- Your objective: Transcribe the rest of the listing below, starting with the line that contains "and Scales of" and ending with the last line, exactly as written.

- Dataset records:

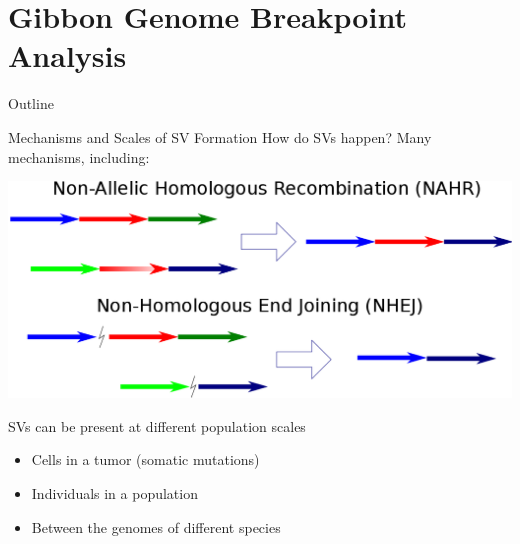 \documentclass{beamer}
\begin{document}
\section{Gibbon Genome Breakpoint Analysis}
\begin{frame}{Outline}
  \tableofcontents[currentsection]
\end{frame}

\begin{frame}{Mechanisms and Scales of SV Formation}
How do SVs happen? Many mechanisms, including:
\begin{center}
\includegraphics[width=.75\textwidth]{NAHR_NHEJ.png} \\
\end{center}
SVs can be present at different population scales
\begin{itemize}
  \item Cells in a tumor (somatic mutations)
  \item Individuals in a population
  \item Between the genomes of different species
\end{itemize}
\end{frame}
\end{document}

- Task answer:
\begin{frame}{Mechanisms and Scales of SV Formation}
How do SVs happen? Many mechanisms, including:
\begin{center}
\includegraphics[width=.75\textwidth]{NAHR_NHEJ.png} \\
\end{center}
SVs can be present at different population scales
\begin{itemize}
  \item Cells in a tumor (somatic mutations)
  \item Individuals in a population
  \item Between the genomes of different species
\end{itemize}
\end{frame}
\end{document}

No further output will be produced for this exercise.